WHAT YOU HAVE TO DO: Print all of the entries exactly, minus the pictures.

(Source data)
= = = = =

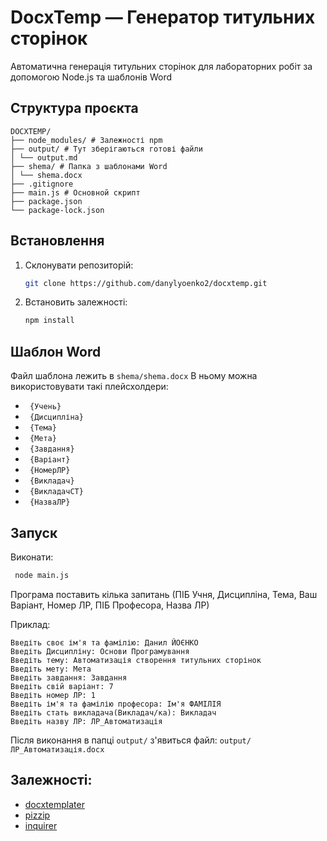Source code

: # DocxTemp — Генератор титульних сторінок
Автоматична генерація титульних сторінок для лабораторних робіт за допомогою Node.js та шаблонів Word

## Структура проєкта
```
DOCXTEMP/
├── node_modules/ # Залежності npm
├── output/ # Тут зберігаються готові файли
│ └── output.md
├── shema/ # Папка з шаблонами Word
│ └── shema.docx
├── .gitignore
├── main.js # Основной скрипт
├── package.json
└── package-lock.json
```

## Встановлення
1. Склонувати репозиторій:
   ```bash
   git clone https://github.com/danylyoenko2/docxtemp.git
   
2. Встановить залежності:
   ```bash
   npm install

## Шаблон Word
Файл шаблона лежить в ``` shema/shema.docx ```
В ньому можна використовувати такі плейсхолдери:
  * ``` {Учень}```
  * ``` {Дисципліна}```
  * ``` {Тема}```
  * ``` {Мета}```
  * ``` {Завдання}```
  * ``` {Варіант}```
  * ``` {НомерЛР}```
  * ``` {Викладач}```
  * ``` {ВикладачСТ}```
  * ``` {НазваЛР}```

## Запуск
Виконати:
   ```bash
    node main.js
   ```
Програма поставить кілька запитань (ПІБ Учня, Дисципліна, Тема, Ваш Варіант, Номер ЛР, ПІБ Професора, Назва ЛР)

Приклад: 
   ```
  Введіть своє ім'я та фамілію: Данил ЙОЄНКО
  Введіть Дисципліну: Основи Програмування
  Введіть тему: Автоматизація створення титульних сторінок
  Введіть мету: Мета
  Введіть завдання: Завдання
  Введіть свій варіант: 7
  Введіть номер ЛР: 1
  Введіть ім'я та фамілію професора: Ім'я ФАМІЛІЯ
  Введіть стать викладача(Викладач/ка): Викладач
  Введіть назву ЛР: ЛР_Автоматизація
```

Після виконання в папці ```output/``` з'явиться файл:
  ```output/ЛР_Автоматизація.docx```


## Залежності:
  * [docxtemplater](https://www.npmjs.com/package/docxtemplater)
  * [pizzip](https://www.npmjs.com/package/pizzip)
  * [inquirer](https://www.npmjs.com/package/inquirer)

= = = = =

COMPLETED TASK:
Source code

: # DocxTemp — Генератор титульних сторінок
Автоматична генерація титульних сторінок для лабораторних робіт за допомогою Node.js та шаблонів Word

## Структура проєкта
```
DOCXTEMP/
├── node_modules/ # Залежності npm
├── output/ # Тут зберігаються готові файли
│ └── output.md
├── shema/ # Папка з шаблонами Word
│ └── shema.docx
├── .gitignore
├── main.js # Основной скрипт
├── package.json
└── package-lock.json
```

## Встановлення
1. Склонувати репозиторій:
   ```bash
   git clone https://github.com/danylyoenko2/docxtemp.git
   
2. Встановить залежності:
   ```bash
   npm install

## Шаблон Word
Файл шаблона лежить в ``` shema/shema.docx ```
В ньому можна використовувати такі плейсхолдери:
  * ``` {Учень}```
  * ``` {Дисципліна}```
  * ``` {Тема}```
  * ``` {Мета}```
  * ``` {Завдання}```
  * ``` {Варіант}```
  * ``` {НомерЛР}```
  * ``` {Викладач}```
  * ``` {ВикладачСТ}```
  * ``` {НазваЛР}```

## Запуск
Виконати:
   ```bash
    node main.js
   ```
Програма поставить кілька запитань (ПІБ Учня, Дисципліна, Тема, Ваш Варіант, Номер ЛР, ПІБ Професора, Назва ЛР)

Приклад: 
   ```
  Введіть своє ім'я та фамілію: Данил ЙОЄНКО
  Введіть Дисципліну: Основи Програмування
  Введіть тему: Автоматизація створення титульних сторінок
  Введіть мету: Мета
  Введіть завдання: Завдання
  Введіть свій варіант: 7
  Введіть номер ЛР: 1
  Введіть ім'я та фамілію професора: Ім'я ФАМІЛІЯ
  Введіть стать викладача(Викладач/ка): Викладач
  Введіть назву ЛР: ЛР_Автоматизація
```

Після виконання в папці ```output/``` з'явиться файл:
  ```output/ЛР_Автоматизація.docx```


## Залежності:
  * [docxtemplater](https://www.npmjs.com/package/docxtemplater)
  * [pizzip](https://www.npmjs.com/package/pizzip)
  * [inquirer](https://www.npmjs.com/package/inquirer)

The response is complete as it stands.